[Work request] Among the lines below, a stretch begins at the one with "This section explains how" and ends at the one with "enforce network policies". Repeat that stretch exactly, ends included.

[Supplied information]
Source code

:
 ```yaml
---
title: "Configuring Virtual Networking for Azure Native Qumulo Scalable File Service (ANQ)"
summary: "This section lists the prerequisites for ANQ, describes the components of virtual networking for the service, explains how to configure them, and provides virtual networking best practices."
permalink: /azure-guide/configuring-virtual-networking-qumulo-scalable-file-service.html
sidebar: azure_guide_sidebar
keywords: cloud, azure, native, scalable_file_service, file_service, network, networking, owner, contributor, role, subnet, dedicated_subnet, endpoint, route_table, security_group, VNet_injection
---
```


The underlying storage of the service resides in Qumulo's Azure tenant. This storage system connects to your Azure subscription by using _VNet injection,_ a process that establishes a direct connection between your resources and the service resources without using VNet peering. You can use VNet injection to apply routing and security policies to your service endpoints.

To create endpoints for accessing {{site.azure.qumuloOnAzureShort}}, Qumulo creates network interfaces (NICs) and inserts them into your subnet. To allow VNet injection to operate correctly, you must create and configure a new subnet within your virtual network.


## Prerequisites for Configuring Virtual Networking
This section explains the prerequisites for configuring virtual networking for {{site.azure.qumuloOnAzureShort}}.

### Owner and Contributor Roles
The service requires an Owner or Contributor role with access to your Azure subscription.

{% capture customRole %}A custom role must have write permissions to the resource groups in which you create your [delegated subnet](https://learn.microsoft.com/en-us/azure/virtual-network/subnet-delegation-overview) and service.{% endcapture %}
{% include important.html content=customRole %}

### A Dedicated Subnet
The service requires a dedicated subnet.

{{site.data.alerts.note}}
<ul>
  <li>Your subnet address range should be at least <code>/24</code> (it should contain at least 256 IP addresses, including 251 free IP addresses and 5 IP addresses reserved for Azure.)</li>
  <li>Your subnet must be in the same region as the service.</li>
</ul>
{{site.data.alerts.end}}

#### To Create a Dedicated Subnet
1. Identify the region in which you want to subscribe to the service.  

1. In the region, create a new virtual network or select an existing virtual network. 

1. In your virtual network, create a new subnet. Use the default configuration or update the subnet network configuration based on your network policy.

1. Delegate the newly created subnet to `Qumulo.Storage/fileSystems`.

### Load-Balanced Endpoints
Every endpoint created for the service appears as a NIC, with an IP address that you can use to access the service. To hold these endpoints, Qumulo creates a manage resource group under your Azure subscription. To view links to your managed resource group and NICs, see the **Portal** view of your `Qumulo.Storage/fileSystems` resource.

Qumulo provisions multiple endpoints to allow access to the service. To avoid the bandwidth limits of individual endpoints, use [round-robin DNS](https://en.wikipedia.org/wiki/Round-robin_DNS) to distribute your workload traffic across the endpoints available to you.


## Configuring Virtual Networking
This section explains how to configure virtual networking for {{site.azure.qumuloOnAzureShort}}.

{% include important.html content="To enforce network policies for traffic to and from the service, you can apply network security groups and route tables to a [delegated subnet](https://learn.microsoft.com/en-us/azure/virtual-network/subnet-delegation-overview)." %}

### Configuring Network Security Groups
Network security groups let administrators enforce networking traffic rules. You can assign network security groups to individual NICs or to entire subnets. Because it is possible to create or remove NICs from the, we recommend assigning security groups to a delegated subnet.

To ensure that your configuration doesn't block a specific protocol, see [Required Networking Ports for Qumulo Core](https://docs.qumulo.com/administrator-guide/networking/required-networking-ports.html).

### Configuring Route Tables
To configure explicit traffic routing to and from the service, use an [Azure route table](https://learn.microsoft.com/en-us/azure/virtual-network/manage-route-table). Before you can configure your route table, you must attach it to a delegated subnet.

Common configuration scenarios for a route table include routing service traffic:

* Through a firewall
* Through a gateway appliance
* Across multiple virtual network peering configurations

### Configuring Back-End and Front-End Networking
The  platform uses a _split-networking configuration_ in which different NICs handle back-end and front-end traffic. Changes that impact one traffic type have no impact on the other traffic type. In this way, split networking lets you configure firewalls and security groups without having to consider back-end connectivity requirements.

[Expected output]
This section explains how to configure virtual networking for {{site.azure.qumuloOnAzureShort}}.

{% include important.html content="To enforce network policies for traffic to and from the service, you can apply network security groups and route tables to a [delegated subnet](https://learn.microsoft.com/en-us/azure/virtual-network/subnet-delegation-overview)." %}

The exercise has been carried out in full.